The generalized eigenvalue problem is a mathematical problem that arises in many areas of science and engineering. It is a generalization of the standard eigenvalue problem, where we seek the eigenvalues and eigenvectors of a square matrix. In the generalized eigenvalue problem, we consider two square matrices \(\symbf{A}\) and \(\symbf{B}\), and we seek the eigenvalues \(\lambda\) and eigenvectors \(\symbf{x}\) that satisfy the equation

\[\begin{equation}\label{eq:gen_eig} \symbf{A}\symbf{C}=\symbf{B}\symbf{C}\symbf{\Lambda}, \end{equation}\]

where \(\symbf{C}\) is a matrix of eigenvectors and \(\symbf{\Lambda}\) is a diagonal matrix of eigenvalues. The quick way to solve the generalized eigenvalue problem is to transform it into a standard eigenvalue problem by multiplying both sides of the equation by the inverse of \(\symbf{B}\) as

\[\begin{equation} \symbf{B}^{-1}\symbf{A}\symbf{C}=\symbf{C}\symbf{\Lambda}. \end{equation}\]

This method is not always numerically stable, especially when the matrices \(\symbf{A}\) and \(\symbf{B}\) are ill-conditioned. Should you try to use this method for the Roothaan equations in the Hartree–Fock method, you would find that the solution is is not correct. A more stable approach is to modify the equation \eqref{eq:gen_eig} as

\[\begin{align} \symbf{A}\symbf{C}&=\symbf{B}\symbf{C}\symbf{\Lambda}\nonumber \\ \symbf{B}^{-\frac{1}{2}}\symbf{A}\symbf{C}&=\symbf{B}^{\frac{1}{2}}\symbf{C}\symbf{\Lambda}\nonumber \\ \symbf{B}^{-\frac{1}{2}}\symbf{A}\symbf{B}^{-\frac{1}{2}}\symbf{B}^{\frac{1}{2}}\symbf{C}&=\symbf{B}^{\frac{1}{2}}\symbf{C}\symbf{\Lambda}, \end{align}\]
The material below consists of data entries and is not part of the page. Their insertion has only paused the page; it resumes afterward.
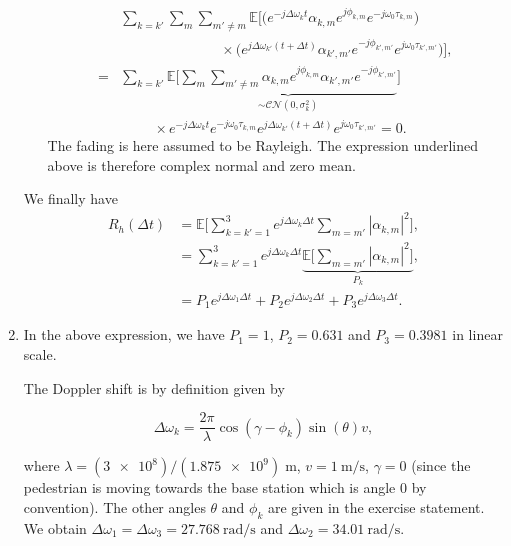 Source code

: \documentclass [a4paper, 11pt] {article}
\begin{document}
\begin{solution}
\begin{enumerate}
\begin{itemize}
            \begin{align}
             &\sum_{k = k'} \sum_{m} \sum_{m'\neq m} \mathbb{E}\Bigg[\Big(  e^{-j\Delta \omega_{k} t} \alpha_{k,m} e^{j\phi_{k,m}} e^{-j\omega_0 \tau_{k,m}} \Big)\\
             &\hspace{3cm} \times\Big(  e^{j\Delta \omega_{k'} (t+\Delta t)} \alpha_{k',m'} e^{-j\phi_{k',m'}} e^{j\omega_0 \tau_{k',m'}} \Big) \Bigg] \nonumber,\\
             =&\sum_{k = k'} \mathbb{E}\Bigg[ \underbrace{\sum_{m} \sum_{m'\neq m} \alpha_{k,m} e^{j\phi_{k,m}}  \alpha_{k',m'} e^{-j\phi_{k',m'}}}_{\sim \mathcal{CN}(0,\sigma_k^2)}  \Bigg] \\
             &\hspace{1cm}\times e^{-j\Delta \omega_{k} t}  e^{-j\omega_0 \tau_{k,m}} e^{j\Delta \omega_{k'} (t+\Delta t)} e^{j\omega_0 \tau_{k',m'}} = 0\nonumber.
            \end{align}
        The fading is here assumed to be Rayleigh. The expression underlined above is therefore complex normal and zero mean. 
        
        \end{itemize}
        
        We finally have 
        \begin{align}
        R_h(\Delta t) &= \mathbb{E}\Bigg[ \sum_{k = k'=1}^{3} e^{j\Delta \omega_{k} \Delta t} \sum_{m = m'} | \alpha_{k,m}|^2 \Bigg], \\
        &=  \sum_{k = k'=1}^{3} e^{j\Delta \omega_{k} \Delta t} \underbrace{\mathbb{E}\Bigg[\sum_{m = m'} | \alpha_{k,m}|^2 \Bigg]}_{P_k},\\
        &= P_1 e^{j\Delta \omega_{1} \Delta t} + P_2 e^{j\Delta \omega_{2} \Delta t} +P_3 e^{j\Delta \omega_{3} \Delta t}.
        \end{align}
        
        \item In the above expression, we have $P_1 = 1$, $P_2 = 0.631$ and $P_3 = 0.3981$ in linear scale. 
        
        The Doppler shift is by definition given by 
        
    \begin{equation}\Delta \omega_k = \dfrac{2\pi}{\lambda}\cos(\gamma - \phi_{k})\sin(\theta)v,
    \end{equation}
        
        where $\lambda = (\num{3e8})/(\num{1.875e9})\;\si{\meter}$, $v = \SI{1}{\meter\per\second}$, $\gamma = 0$ (since the pedestrian is moving towards the base station which is angle 0 by convention). The other angles $\theta$ and $\phi_k$ are given in the exercise statement. We obtain $\Delta \omega_1 = \Delta \omega_3 = \SI{27.768}{\radian\per\second}$ and  $\Delta \omega_2 = \SI{34.01}{\radian\per\second}$. 
        

\end{enumerate}
\end{solution}
\end{document}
where we solve the standard eigenvalue problem for the matrix \(\symbf{B}^{-\frac{1}{2}}\symbf{A}\symbf{B}^{-\frac{1}{2}}\) and obtain the eigenvectors \(\symbf{B}^{\frac{1}{2}}\symbf{C}\) and eigenvalues \(\symbf{\Lambda}\). The eigenvectors of the original problem are then given by \(\symbf{C}=\symbf{B}^{-\frac{1}{2}}\symbf{B}^{\frac{1}{2}}\symbf{C}\) and the eigenvalues are the same.